INPUT MATERIAL

▶

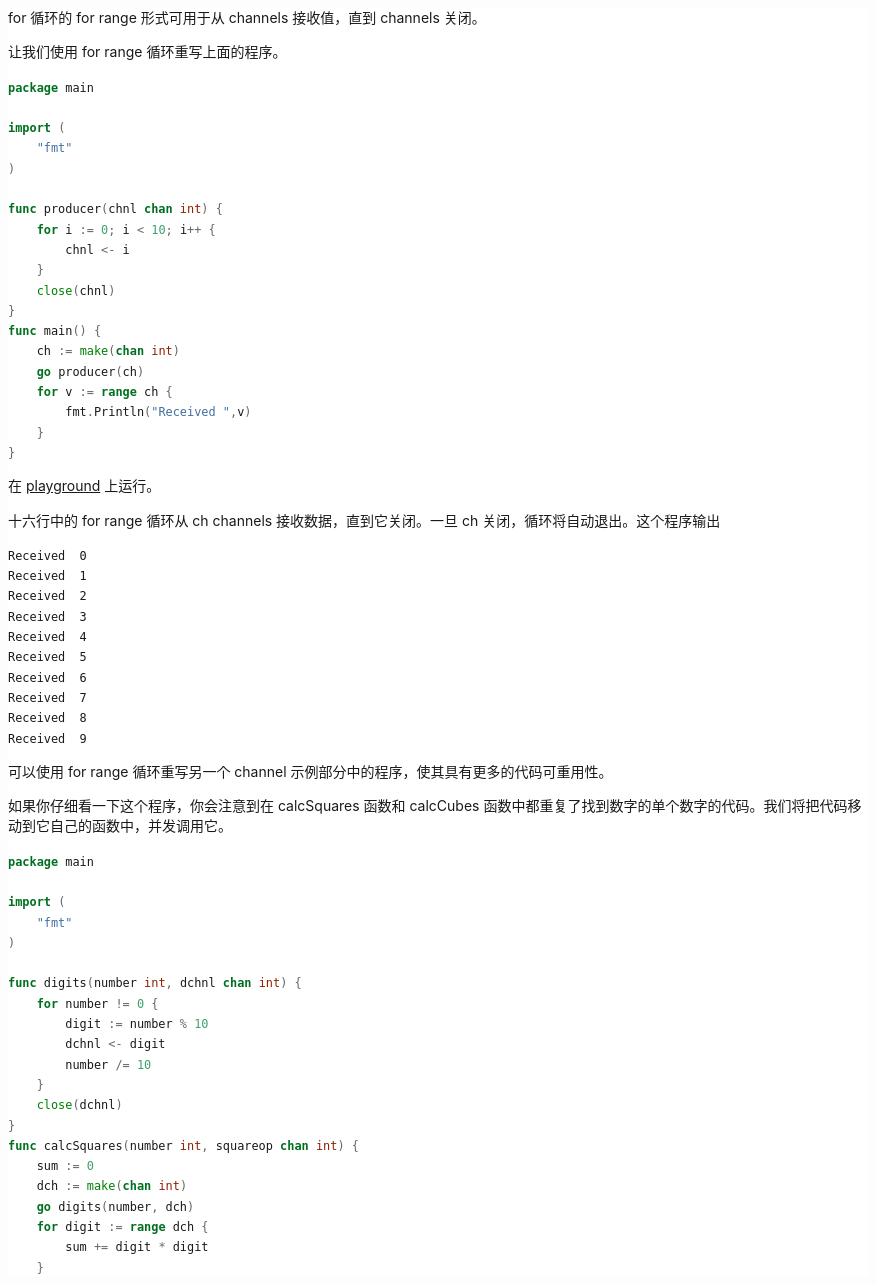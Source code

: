 for 循环的 for range 形式可用于从 channels 接收值，直到 channels 关闭。

让我们使用 for range 循环重写上面的程序。

```go
package main

import (  
    "fmt"
)

func producer(chnl chan int) {  
    for i := 0; i < 10; i++ {
        chnl <- i
    }
    close(chnl)
}
func main() {  
    ch := make(chan int)
    go producer(ch)
    for v := range ch {
        fmt.Println("Received ",v)
    }
} 
```
在 [playground](https://play.golang.org/p/JJ3Ida1r_6) 上运行。

十六行中的 for range 循环从 ch channels 接收数据，直到它关闭。一旦 ch 关闭，循环将自动退出。这个程序输出

```
Received  0  
Received  1  
Received  2  
Received  3  
Received  4  
Received  5  
Received  6  
Received  7  
Received  8  
Received  9  
```

可以使用 for range 循环重写另一个 channel 示例部分中的程序，使其具有更多的代码可重用性。

如果你仔细看一下这个程序，你会注意到在 calcSquares 函数和 calcCubes 函数中都重复了找到数字的单个数字的代码。我们将把代码移动到它自己的函数中，并发调用它。

```go
package main

import (  
    "fmt"
)

func digits(number int, dchnl chan int) {  
    for number != 0 {
        digit := number % 10
        dchnl <- digit
        number /= 10
    }
    close(dchnl)
}
func calcSquares(number int, squareop chan int) {  
    sum := 0
    dch := make(chan int)
    go digits(number, dch)
    for digit := range dch {
        sum += digit * digit
    }
```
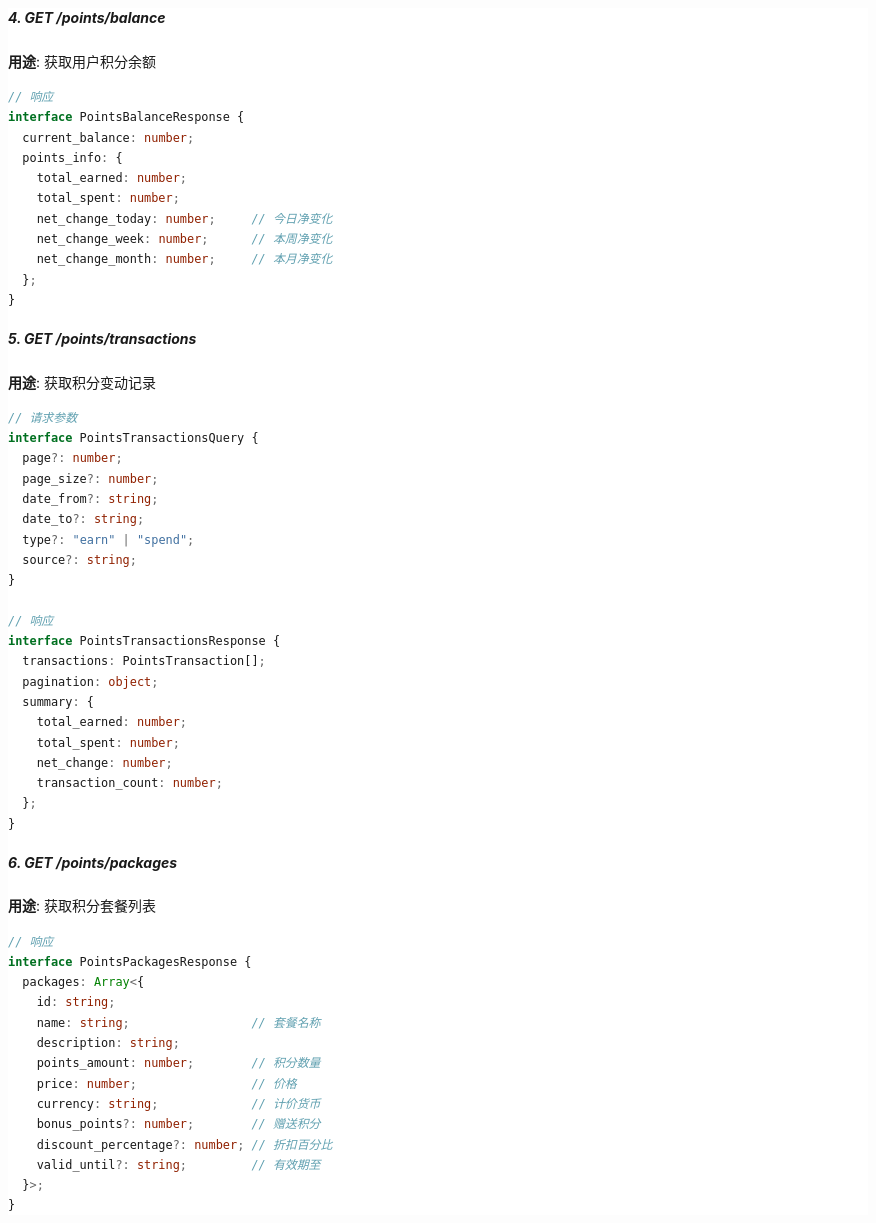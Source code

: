 ##### 4. GET /points/balance
**用途**: 获取用户积分余额
```typescript
// 响应
interface PointsBalanceResponse {
  current_balance: number;
  points_info: {
    total_earned: number;
    total_spent: number;
    net_change_today: number;     // 今日净变化
    net_change_week: number;      // 本周净变化
    net_change_month: number;     // 本月净变化
  };
}
```

##### 5. GET /points/transactions
**用途**: 获取积分变动记录
```typescript
// 请求参数
interface PointsTransactionsQuery {
  page?: number;
  page_size?: number;
  date_from?: string;
  date_to?: string;
  type?: "earn" | "spend";
  source?: string;
}

// 响应
interface PointsTransactionsResponse {
  transactions: PointsTransaction[];
  pagination: object;
  summary: {
    total_earned: number;
    total_spent: number;
    net_change: number;
    transaction_count: number;
  };
}
```

##### 6. GET /points/packages
**用途**: 获取积分套餐列表
```typescript
// 响应
interface PointsPackagesResponse {
  packages: Array<{
    id: string;
    name: string;                 // 套餐名称
    description: string;
    points_amount: number;        // 积分数量
    price: number;                // 价格
    currency: string;             // 计价货币
    bonus_points?: number;        // 赠送积分
    discount_percentage?: number; // 折扣百分比
    valid_until?: string;         // 有效期至
  }>;
}
```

◀

DIRECTIONS
In the copy, no pictures should appear; the records themselves must be repeated exactly.

SOLVED EXERCISE
Source code

: for 循环的 for range 形式可用于从 channels 接收值，直到 channels 关闭。

让我们使用 for range 循环重写上面的程序。

```go
package main

import (  
    "fmt"
)

func producer(chnl chan int) {  
    for i := 0; i < 10; i++ {
        chnl <- i
    }
    close(chnl)
}
func main() {  
    ch := make(chan int)
    go producer(ch)
    for v := range ch {
        fmt.Println("Received ",v)
    }
} 
```
在 [playground](https://play.golang.org/p/JJ3Ida1r_6) 上运行。

十六行中的 for range 循环从 ch channels 接收数据，直到它关闭。一旦 ch 关闭，循环将自动退出。这个程序输出

```
Received  0  
Received  1  
Received  2  
Received  3  
Received  4  
Received  5  
Received  6  
Received  7  
Received  8  
Received  9  
```

可以使用 for range 循环重写另一个 channel 示例部分中的程序，使其具有更多的代码可重用性。

如果你仔细看一下这个程序，你会注意到在 calcSquares 函数和 calcCubes 函数中都重复了找到数字的单个数字的代码。我们将把代码移动到它自己的函数中，并发调用它。

```go
package main

import (  
    "fmt"
)

func digits(number int, dchnl chan int) {  
    for number != 0 {
        digit := number % 10
        dchnl <- digit
        number /= 10
    }
    close(dchnl)
}
func calcSquares(number int, squareop chan int) {  
    sum := 0
    dch := make(chan int)
    go digits(number, dch)
    for digit := range dch {
        sum += digit * digit
    }
```
Source code

: ##### 4. GET /points/balance
**用途**: 获取用户积分余额
```typescript
// 响应
interface PointsBalanceResponse {
  current_balance: number;
  points_info: {
    total_earned: number;
    total_spent: number;
    net_change_today: number;     // 今日净变化
    net_change_week: number;      // 本周净变化
    net_change_month: number;     // 本月净变化
  };
}
```

##### 5. GET /points/transactions
**用途**: 获取积分变动记录
```typescript
// 请求参数
interface PointsTransactionsQuery {
  page?: number;
  page_size?: number;
  date_from?: string;
  date_to?: string;
  type?: "earn" | "spend";
  source?: string;
}

// 响应
interface PointsTransactionsResponse {
  transactions: PointsTransaction[];
  pagination: object;
  summary: {
    total_earned: number;
    total_spent: number;
    net_change: number;
    transaction_count: number;
  };
}
```

##### 6. GET /points/packages
**用途**: 获取积分套餐列表
```typescript
// 响应
interface PointsPackagesResponse {
  packages: Array<{
    id: string;
    name: string;                 // 套餐名称
    description: string;
    points_amount: number;        // 积分数量
    price: number;                // 价格
    currency: string;             // 计价货币
    bonus_points?: number;        // 赠送积分
    discount_percentage?: number; // 折扣百分比
    valid_until?: string;         // 有效期至
  }>;
}
```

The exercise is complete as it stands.